A Mycoplasma genitalium (Mgen) test of cure is a repeat NAAT done 3-4 weeks after you finish treatment to confirm the bacterium is gone. It matters because macrolide resistance now causes the standard single-dose azithromycin regimen to fail often, so a follow-up test catches treatment failures that would otherwise keep spreading and causing symptoms CDC, 2021.
with the right treatment
testing, not symptoms, decides
| Item | Value |
|---|---|
| Curable? | yes — with the right treatment |
| Tested by | NAAT / lab |
| Often | no symptoms |
| If you may have it | get tested — testing, not symptoms, decides |
What is a Mgen test of cure, and why does it exist?
A test of cure (TOC) is simply repeating the diagnostic test after treatment to prove the infection cleared. For most bacterial STIs, clinicians don't routinely do this — they assume the antibiotics worked. Mgen is the exception, because of resistance.

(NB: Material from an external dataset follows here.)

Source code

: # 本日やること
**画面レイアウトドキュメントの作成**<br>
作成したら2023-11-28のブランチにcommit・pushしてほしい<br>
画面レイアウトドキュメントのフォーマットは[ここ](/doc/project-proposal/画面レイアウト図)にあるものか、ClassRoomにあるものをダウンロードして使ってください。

Mgen is an unusual bug: it lacks a cell wall, so beta-lactam antibiotics like penicillins and cephalosporins are useless against it. That biological quirk, plus its slow growth, has left only a narrow set of drugs that work, and the bacterium has been steadily beating them. Macrolide-resistance mutations now exceed 50% in many areas, with one US STI clinic reporting over 62%. The old reflex of a single azithromycin dose frequently fails. Since you can't assume the drug worked, a test of cure tells you whether it didn't.
This is the idea behind why awareness is key in mg diagnosis and treatment: the infection is quiet, the resistance is real, and confirming success means looking again. For the full picture of the organism itself, see our overview of mycoplasma genitalium.

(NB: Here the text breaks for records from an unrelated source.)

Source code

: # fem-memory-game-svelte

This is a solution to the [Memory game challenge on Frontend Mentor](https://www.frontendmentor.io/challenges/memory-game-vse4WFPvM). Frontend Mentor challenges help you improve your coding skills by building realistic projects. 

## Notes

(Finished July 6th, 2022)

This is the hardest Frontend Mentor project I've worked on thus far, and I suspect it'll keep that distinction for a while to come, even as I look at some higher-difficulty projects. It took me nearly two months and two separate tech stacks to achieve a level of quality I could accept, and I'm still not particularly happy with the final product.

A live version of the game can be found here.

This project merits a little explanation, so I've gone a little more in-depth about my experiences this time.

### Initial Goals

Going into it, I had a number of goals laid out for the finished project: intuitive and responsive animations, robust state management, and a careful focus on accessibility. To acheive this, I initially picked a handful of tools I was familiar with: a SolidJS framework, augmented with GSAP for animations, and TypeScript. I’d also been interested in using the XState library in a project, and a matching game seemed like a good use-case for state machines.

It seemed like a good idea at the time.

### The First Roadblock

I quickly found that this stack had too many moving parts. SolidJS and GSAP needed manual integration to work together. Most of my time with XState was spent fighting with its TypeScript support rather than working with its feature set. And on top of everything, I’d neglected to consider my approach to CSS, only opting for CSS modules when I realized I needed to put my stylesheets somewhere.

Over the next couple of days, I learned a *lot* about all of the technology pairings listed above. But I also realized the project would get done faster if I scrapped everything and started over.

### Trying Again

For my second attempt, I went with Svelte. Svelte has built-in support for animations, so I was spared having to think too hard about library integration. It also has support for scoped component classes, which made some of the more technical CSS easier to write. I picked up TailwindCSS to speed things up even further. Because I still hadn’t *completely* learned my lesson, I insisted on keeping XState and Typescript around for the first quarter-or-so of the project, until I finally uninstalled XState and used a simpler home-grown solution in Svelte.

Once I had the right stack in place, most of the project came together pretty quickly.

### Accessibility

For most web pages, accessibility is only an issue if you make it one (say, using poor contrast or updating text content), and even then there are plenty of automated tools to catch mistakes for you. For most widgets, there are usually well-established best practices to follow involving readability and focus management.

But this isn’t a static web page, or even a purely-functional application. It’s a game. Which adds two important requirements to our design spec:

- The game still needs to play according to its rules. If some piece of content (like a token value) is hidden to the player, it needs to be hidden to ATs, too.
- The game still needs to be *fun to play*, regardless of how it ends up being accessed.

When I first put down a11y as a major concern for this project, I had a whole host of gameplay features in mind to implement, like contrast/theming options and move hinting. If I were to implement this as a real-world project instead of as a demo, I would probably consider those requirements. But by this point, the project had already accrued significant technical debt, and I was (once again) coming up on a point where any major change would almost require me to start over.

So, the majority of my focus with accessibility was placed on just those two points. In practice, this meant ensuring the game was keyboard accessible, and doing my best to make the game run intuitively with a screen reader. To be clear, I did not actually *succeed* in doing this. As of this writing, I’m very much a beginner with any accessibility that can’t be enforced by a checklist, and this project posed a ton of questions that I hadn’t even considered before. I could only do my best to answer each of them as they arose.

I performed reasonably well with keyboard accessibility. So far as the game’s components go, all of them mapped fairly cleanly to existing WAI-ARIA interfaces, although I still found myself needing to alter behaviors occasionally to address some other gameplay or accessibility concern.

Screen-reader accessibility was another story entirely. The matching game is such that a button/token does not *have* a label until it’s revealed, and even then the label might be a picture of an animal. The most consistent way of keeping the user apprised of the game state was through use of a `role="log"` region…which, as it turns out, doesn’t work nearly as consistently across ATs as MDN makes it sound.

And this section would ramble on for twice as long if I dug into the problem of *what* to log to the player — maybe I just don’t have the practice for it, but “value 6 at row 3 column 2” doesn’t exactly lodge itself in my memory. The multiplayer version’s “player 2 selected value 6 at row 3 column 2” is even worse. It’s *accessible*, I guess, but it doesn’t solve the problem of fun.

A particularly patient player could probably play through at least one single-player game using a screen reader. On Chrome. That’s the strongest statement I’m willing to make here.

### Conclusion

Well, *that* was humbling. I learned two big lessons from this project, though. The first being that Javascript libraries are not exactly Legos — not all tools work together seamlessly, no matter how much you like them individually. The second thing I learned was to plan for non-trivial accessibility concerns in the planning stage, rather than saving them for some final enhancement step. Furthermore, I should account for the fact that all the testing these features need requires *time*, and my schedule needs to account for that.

How a Mgen test of cure is done
The test of cure uses the same method as the original diagnosis: an FDA-cleared nucleic acid amplification test (NAAT). NAAT detects the bacterium's genetic material, which is the only reliable way to find Mgen — it's too fastidious to grow in routine culture.

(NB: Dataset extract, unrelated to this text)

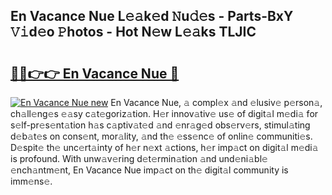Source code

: ## En Vacance Nue L𝚎𝚊k𝚎d 𝙽u𝚍𝚎s - Parts-BxY 𝚅𝚒d𝚎o 𝙿hotos - Hot N𝚎w L𝚎𝚊ks TLJIC

# <h2><a href="http://kvcsev6.teov.top/?on=En+Vacance+Nue">🔗🔗👉👉 En Vacance Nue 🔗</a></h2>

[![En Vacance Nue new](https://i.imgur.com/QqkWNDz.gif)](http://kvcsev6.teov.top/?on=En+Vacance+Nue)
En Vacance Nue, 𝚊 compl𝚎x 𝚊nd 𝚎lusiv𝚎 p𝚎rson𝚊, ch𝚊ll𝚎ng𝚎s 𝚎𝚊sy c𝚊t𝚎goriz𝚊tion. H𝚎r innov𝚊tiv𝚎 us𝚎 of digit𝚊l m𝚎di𝚊 for s𝚎lf-pr𝚎s𝚎nt𝚊tion h𝚊s c𝚊ptiv𝚊t𝚎d 𝚊nd 𝚎nr𝚊g𝚎d obs𝚎rv𝚎rs, stimul𝚊ting d𝚎b𝚊t𝚎s on cons𝚎nt, mor𝚊lity, 𝚊nd th𝚎 𝚎ss𝚎nc𝚎 of onlin𝚎 communiti𝚎s. D𝚎spit𝚎 th𝚎 unc𝚎rt𝚊inty of h𝚎r n𝚎xt 𝚊ctions, h𝚎r imp𝚊ct on digit𝚊l m𝚎di𝚊 is profound. With unw𝚊v𝚎ring d𝚎t𝚎rmin𝚊tion 𝚊nd und𝚎ni𝚊bl𝚎 𝚎nch𝚊ntm𝚎nt, En Vacance Nue imp𝚊ct on th𝚎 digit𝚊l community is imm𝚎ns𝚎.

The sample depends on your anatomy and what was tested the first time. Options include a first-catch urine specimen, a urethral or penile-meatal swab, an endocervical swab, or a self-collected vaginal swab. Self-collected vaginal swabs perform well, so you usually don't need a speculum exam just for this.
Macrolide-resistance testing — the lab assay that tells your clinician whether your strain will respond to azithromycin — is not commercially available in the US. That gap puts a lot of weight on the test of cure. Without a resistance result up front, the follow-up NAAT is often the first concrete signal of whether your treatment worked NYSDOH.
When to do the test of cure after treatment
Timing is the part most pages get wrong. Do the test of cure 3-4 weeks after you complete the antibiotic course, not sooner. Testing too early gives false positives, because NAAT can still pick up fragments of dead bacterial DNA before they fully clear, making a successful treatment look like a failure.
Don't confuse this with the window after a new exposure. If you're testing because of recent sexual contact rather than confirming a cure, the relevant timing is different — see our guide on when to test after exposure. The 3-4 week TOC clock starts the day you take your last pill, not the day of exposure.
Who should be tested for Mgen at all
Mgen is not part of routine screening. There is no recommendation to test asymptomatic people, and a standard STI panel usually doesn't include it. Testing is reserved for people with symptoms or signs that point to it:
- Men with recurrent or persistent non-gonococcal urethritis (NGU) — urethral discharge, burning, or irritation that didn't clear after treatment for chlamydia and gonorrhea.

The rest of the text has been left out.